Part 1: Linear Regression

The Line of Best Fit

Ultimately, machine learning is about generating a statistical model of a given dataset, so that you can make predictions about where new data points are likely to be.

A useful place to start is regression, which is the process of finding a line of best fit with some data.

Let’s imagine a dataset that maps the relationship between hours of sleep and cups of coffee consumed:

Hours of sleep	Cups of coffee
4	4.2
5	3.5
5.5	3.1
…	…

Just by eyeballing the data, you can see a trend: hours of sleep go up as cups of coffee go down.

We can visualise this trend by plotting the data on a chart and drawing a line that passes as close to each data point as possible.

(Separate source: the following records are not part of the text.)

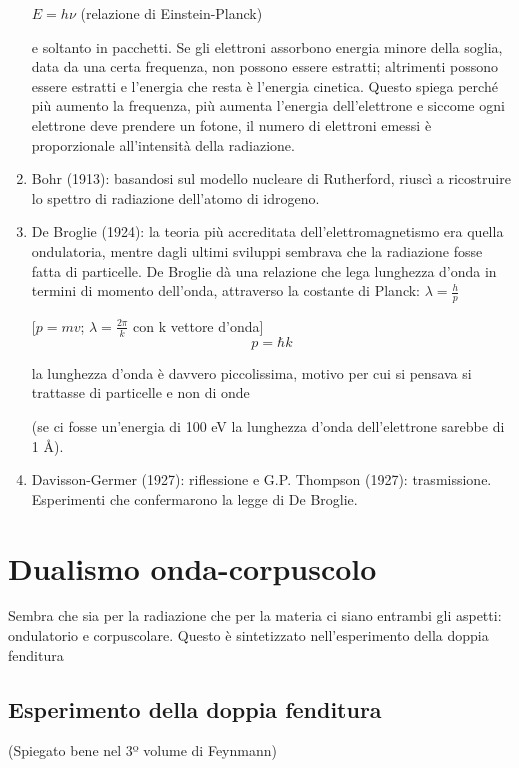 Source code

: \begin{enumerate}
$E=h\nu$ (relazione di Einstein-Planck) 

e soltanto in pacchetti. Se gli elettroni assorbono energia minore
della soglia, data da una certa frequenza, non possono essere estratti;
altrimenti possono essere estratti e l'energia che resta è l'energia
cinetica. Questo spiega perché più aumento la frequenza, più aumenta
l'energia dell'elettrone e siccome ogni elettrone deve prendere un
fotone, il numero di elettroni emessi è proporzionale all'intensità
della radiazione. 

\item Bohr (1913): basandosi sul modello nucleare di Rutherford, riuscì
a ricostruire lo spettro di radiazione dell'atomo di idrogeno. 
\item De Broglie (1924): la teoria più accreditata dell'elettromagnetismo
era quella ondulatoria, mentre dagli ultimi sviluppi sembrava che
la radiazione fosse fatta di particelle. De Broglie dà una relazione
che lega lunghezza d'onda in termini di momento dell'onda, attraverso
la costante di Planck: $\lambda=\frac{h}{p}$


{[}$p=mv$; $\lambda=\frac{2\pi}{k}$ con k vettore d'onda{]} 
\begin{equation}
p=\hbar k
\end{equation}



la lunghezza d'onda è davvero piccolissima, motivo per cui si pensava
si trattasse di particelle e non di onde


(se ci fosse un'energia di 100 eV la lunghezza d'onda dell'elettrone
sarebbe di 1 \AA{}).

\item Davisson-Germer (1927): riflessione e G.P. Thompson (1927): trasmissione.
Esperimenti che confermarono la legge di De Broglie.
\end{enumerate}

\section{Dualismo onda-corpuscolo} %
\label{sec:dualismo_onda_corpuscolo}

Sembra che sia per la radiazione che per la materia ci siano entrambi
gli aspetti: ondulatorio e corpuscolare. Questo è sintetizzato nell'esperimento
della doppia fenditura 


\subsection{Esperimento della doppia fenditura} %
\label{subsec:doppia_fenditura} (Spiegato bene nel 3º volume di Feynmann)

We can then use this line to predict new values that were not in the original data (e.g. 4.5 hours of sleep).

Have a play with the chart by hovering over the line to see the values it predicts.

Hours of Sleep vs. Cups of Coffee

Line: y = -0.76x + 7.24

The straight line formula

A straight line on a chart is described by $y = mx + c$ , a formula you probably learned in school. It describes how any given values for $x$ and $y$ relate to each other, using:

$m$ (the slope of the line)
$c$ (the point at which the line intercepts the Y-axis).

Have a play with the sliders and see how $m$ and $c$ affect the line. You can also change the formula to see why, for example, m**x - c or m/x + c don’t work.

m = 2.0c = 1

Finding the best fit

Putting this together, if we can establish what $m$ and $c$ are, we can generate a straight line to make a line of best fit for our data. This will allow us to predict $y$ for any possible $x$ .

See if you can find the best $m$ and $c$ to get as close to the data as possible.

Hours of Sleep vs. Cups of Coffee Consumed

m (slope) = 0.00c (intercept) = 2.17

Loss: 1.33

Show best fit

We have manually created our first linear model. The model (line of best fit) allows us to predict novel, unseen values based on data.

The Linear Model

The linear model is the LEGO brick of machine learning. Its job is to model the line of best fit - simple as that. We pre-load it with our best values for $m$ and $c$ , and then we can give it any $x$ and it will spit out a $y$ .

The code for a simple linear model might look like this:

function linearModel() {
  // Edit these to match your best m and c from 
  // the chart above
  let weight = -0.76, bias = 7.31

  return {
    predict(x) {
      return weight * x + bias
    },
  }
}

const model = linearModel()

// Make a prediction
const hoursSleep = 3
const prediction = model.predict(hoursSleep)

console.log(
  hoursSleep + " hours of sleep = " + 
  prediction + " cups of coffee"
)

Training the Linear Model

Obviously, we do not know the optimal values for the weight (slope) and bias (intercept) up front, so we need a way to move the line of best fit around programmatically until we arrive at the right values.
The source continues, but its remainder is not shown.